» **Activity**:
Include in the output exactly the lines from the opening of the data through the line containing "## ISO 25010", and nothing more.

[[ Data extract open ]]

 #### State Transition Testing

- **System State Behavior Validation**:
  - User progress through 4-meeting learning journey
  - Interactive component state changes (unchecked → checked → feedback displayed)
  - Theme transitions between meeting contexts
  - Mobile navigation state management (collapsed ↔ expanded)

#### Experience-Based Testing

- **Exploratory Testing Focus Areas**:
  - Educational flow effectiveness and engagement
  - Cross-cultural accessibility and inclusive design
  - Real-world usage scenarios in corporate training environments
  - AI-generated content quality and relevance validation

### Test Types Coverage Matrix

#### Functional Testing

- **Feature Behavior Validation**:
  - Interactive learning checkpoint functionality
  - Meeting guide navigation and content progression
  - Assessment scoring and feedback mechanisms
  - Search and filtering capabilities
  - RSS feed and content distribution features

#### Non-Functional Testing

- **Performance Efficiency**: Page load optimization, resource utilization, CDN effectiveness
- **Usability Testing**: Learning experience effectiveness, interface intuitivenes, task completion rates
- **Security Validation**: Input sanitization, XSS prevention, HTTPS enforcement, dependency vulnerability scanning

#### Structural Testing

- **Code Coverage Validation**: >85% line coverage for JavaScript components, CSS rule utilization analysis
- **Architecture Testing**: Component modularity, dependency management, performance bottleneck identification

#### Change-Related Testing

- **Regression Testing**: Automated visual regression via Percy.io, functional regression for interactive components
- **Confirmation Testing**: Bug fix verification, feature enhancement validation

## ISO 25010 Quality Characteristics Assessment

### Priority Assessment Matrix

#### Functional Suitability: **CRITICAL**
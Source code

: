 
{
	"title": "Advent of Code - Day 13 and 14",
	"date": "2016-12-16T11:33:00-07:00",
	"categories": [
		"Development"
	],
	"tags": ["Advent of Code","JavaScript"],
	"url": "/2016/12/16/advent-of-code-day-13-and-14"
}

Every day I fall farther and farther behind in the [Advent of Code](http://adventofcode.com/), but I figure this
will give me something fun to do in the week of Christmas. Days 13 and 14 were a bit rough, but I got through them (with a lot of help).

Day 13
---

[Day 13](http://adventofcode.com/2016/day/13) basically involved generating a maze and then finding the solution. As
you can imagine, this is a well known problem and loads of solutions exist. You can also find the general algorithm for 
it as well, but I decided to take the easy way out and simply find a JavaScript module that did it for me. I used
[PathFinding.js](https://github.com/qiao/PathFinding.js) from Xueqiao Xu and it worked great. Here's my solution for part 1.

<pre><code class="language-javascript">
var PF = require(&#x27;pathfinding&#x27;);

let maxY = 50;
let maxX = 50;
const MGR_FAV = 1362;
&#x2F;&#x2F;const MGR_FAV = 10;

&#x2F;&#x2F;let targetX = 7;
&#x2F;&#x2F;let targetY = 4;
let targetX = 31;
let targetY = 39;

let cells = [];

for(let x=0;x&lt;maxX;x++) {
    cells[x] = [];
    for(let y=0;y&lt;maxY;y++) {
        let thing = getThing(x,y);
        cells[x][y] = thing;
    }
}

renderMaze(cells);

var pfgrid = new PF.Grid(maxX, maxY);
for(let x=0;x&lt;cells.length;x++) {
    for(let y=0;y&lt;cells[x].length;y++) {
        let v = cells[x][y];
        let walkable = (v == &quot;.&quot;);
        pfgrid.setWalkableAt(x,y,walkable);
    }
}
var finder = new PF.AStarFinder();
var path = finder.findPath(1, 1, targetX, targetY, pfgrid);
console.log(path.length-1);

[[ Data extract closed ]]

» **Answer to the problem**:
 #### State Transition Testing

- **System State Behavior Validation**:
  - User progress through 4-meeting learning journey
  - Interactive component state changes (unchecked → checked → feedback displayed)
  - Theme transitions between meeting contexts
  - Mobile navigation state management (collapsed ↔ expanded)

#### Experience-Based Testing

- **Exploratory Testing Focus Areas**:
  - Educational flow effectiveness and engagement
  - Cross-cultural accessibility and inclusive design
  - Real-world usage scenarios in corporate training environments
  - AI-generated content quality and relevance validation

### Test Types Coverage Matrix

#### Functional Testing

- **Feature Behavior Validation**:
  - Interactive learning checkpoint functionality
  - Meeting guide navigation and content progression
  - Assessment scoring and feedback mechanisms
  - Search and filtering capabilities
  - RSS feed and content distribution features

#### Non-Functional Testing

- **Performance Efficiency**: Page load optimization, resource utilization, CDN effectiveness
- **Usability Testing**: Learning experience effectiveness, interface intuitivenes, task completion rates
- **Security Validation**: Input sanitization, XSS prevention, HTTPS enforcement, dependency vulnerability scanning

#### Structural Testing

- **Code Coverage Validation**: >85% line coverage for JavaScript components, CSS rule utilization analysis
- **Architecture Testing**: Component modularity, dependency management, performance bottleneck identification

#### Change-Related Testing

- **Regression Testing**: Automated visual regression via Percy.io, functional regression for interactive components
- **Confirmation Testing**: Bug fix verification, feature enhancement validation

## ISO 25010 Quality Characteristics Assessment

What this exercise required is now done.